STUDY MATERIAL -
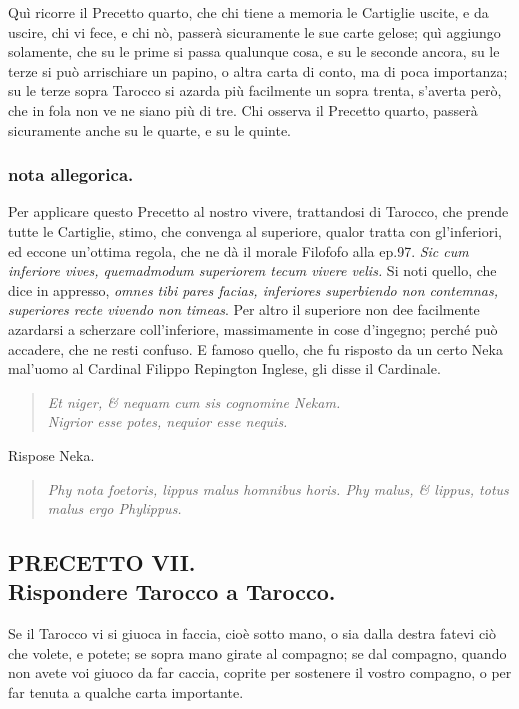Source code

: \documentclass[11pt,a6paper]{article}
\newcommand{\literaryquote}[1]{%
\kern -6pt  \begin{verse}
    {\footnotesize \it #1}
  \end{verse}\kern -2pt%
}
\begin{document}
Quì ricorre il Precetto quarto, che chi
tiene a memoria le Cartiglie uscite,
e da uscire, chi vi fece, e chi nò,
passerà sicuramente le sue carte gelose; quì
aggiungo solamente, che su le prime si passa
qualunque cosa, e su le seconde ancora, su
le terze si può arrischiare un papino, o altra
carta di conto, ma di poca importanza; su le
terze sopra Tarocco si azarda più facilmente
un sopra trenta, s'averta però, che in fola
non ve ne siano più di tre. Chi osserva il
Precetto quarto, passerà sicuramente anche su le
quarte, e su le quinte.

\subsubsection{nota allegorica.}
{\footnotesize
Per applicare questo Precetto al nostro vivere,
trattandosi di Tarocco, che prende tutte le Cartiglie,
stimo, che convenga al superiore, qualor tratta
con gl'inferiori, ed eccone un'ottima regola,
che ne dà il morale Filofofo alla ep.97. \textit{
  Sic cum inferiore vives, quemadmodum superiorem
  tecum vivere velis.} Si noti quello, che dice
in appresso, \textit{
omnes tibi pares facias, inferiores superbiendo non
contemnas, superiores recte vivendo non timeas}.
Per altro il superiore non dee facilmente azardarsi
a scherzare coll'inferiore, massimamente in cose
d'ingegno; perché può accadere, che ne resti
confuso. E famoso quello, che fu risposto da un certo
Neka mal'uomo al Cardinal Filippo Repington
Inglese, gli disse il Cardinale.

\literaryquote{
 Et niger, \& nequam cum sis cognomine Nekam.\\
 Nigrior esse potes, nequior esse nequis.}

Rispose Neka.

\literaryquote{Phy nota foetoris, lippus malus homnibus horis.
Phy malus, \& lippus, totus malus ergo Phylippus.}
}
\subsection{PRECETTO VII.\\
 \footnotesize Rispondere Tarocco a Tarocco.}

Se il Tarocco vi si giuoca in faccia, cioè
sotto mano, o sia dalla destra fatevi ciò
che volete, e potete; se sopra mano girate al
compagno; se dal compagno, quando non
avete voi giuoco da far caccia, coprite per
sostenere il vostro compagno, o per far tenuta
a qualche carta importante.
\end{document}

TASK TO COMPLETE -
Pictures don't belong in the copy. Restate all the entries exactly.

ANSWER BELOW -
Source code

: \documentclass[11pt,a6paper]{article}
\newcommand{\literaryquote}[1]{%
\kern -6pt  \begin{verse}
    {\footnotesize \it #1}
  \end{verse}\kern -2pt%
}
\begin{document}
Quì ricorre il Precetto quarto, che chi
tiene a memoria le Cartiglie uscite,
e da uscire, chi vi fece, e chi nò,
passerà sicuramente le sue carte gelose; quì
aggiungo solamente, che su le prime si passa
qualunque cosa, e su le seconde ancora, su
le terze si può arrischiare un papino, o altra
carta di conto, ma di poca importanza; su le
terze sopra Tarocco si azarda più facilmente
un sopra trenta, s'averta però, che in fola
non ve ne siano più di tre. Chi osserva il
Precetto quarto, passerà sicuramente anche su le
quarte, e su le quinte.

\subsubsection{nota allegorica.}
{\footnotesize
Per applicare questo Precetto al nostro vivere,
trattandosi di Tarocco, che prende tutte le Cartiglie,
stimo, che convenga al superiore, qualor tratta
con gl'inferiori, ed eccone un'ottima regola,
che ne dà il morale Filofofo alla ep.97. \textit{
  Sic cum inferiore vives, quemadmodum superiorem
  tecum vivere velis.} Si noti quello, che dice
in appresso, \textit{
omnes tibi pares facias, inferiores superbiendo non
contemnas, superiores recte vivendo non timeas}.
Per altro il superiore non dee facilmente azardarsi
a scherzare coll'inferiore, massimamente in cose
d'ingegno; perché può accadere, che ne resti
confuso. E famoso quello, che fu risposto da un certo
Neka mal'uomo al Cardinal Filippo Repington
Inglese, gli disse il Cardinale.

\literaryquote{
 Et niger, \& nequam cum sis cognomine Nekam.\\
 Nigrior esse potes, nequior esse nequis.}

Rispose Neka.

\literaryquote{Phy nota foetoris, lippus malus homnibus horis.
Phy malus, \& lippus, totus malus ergo Phylippus.}
}
\subsection{PRECETTO VII.\\
 \footnotesize Rispondere Tarocco a Tarocco.}

Se il Tarocco vi si giuoca in faccia, cioè
sotto mano, o sia dalla destra fatevi ciò
che volete, e potete; se sopra mano girate al
compagno; se dal compagno, quando non
avete voi giuoco da far caccia, coprite per
sostenere il vostro compagno, o per far tenuta
a qualche carta importante.
\end{document}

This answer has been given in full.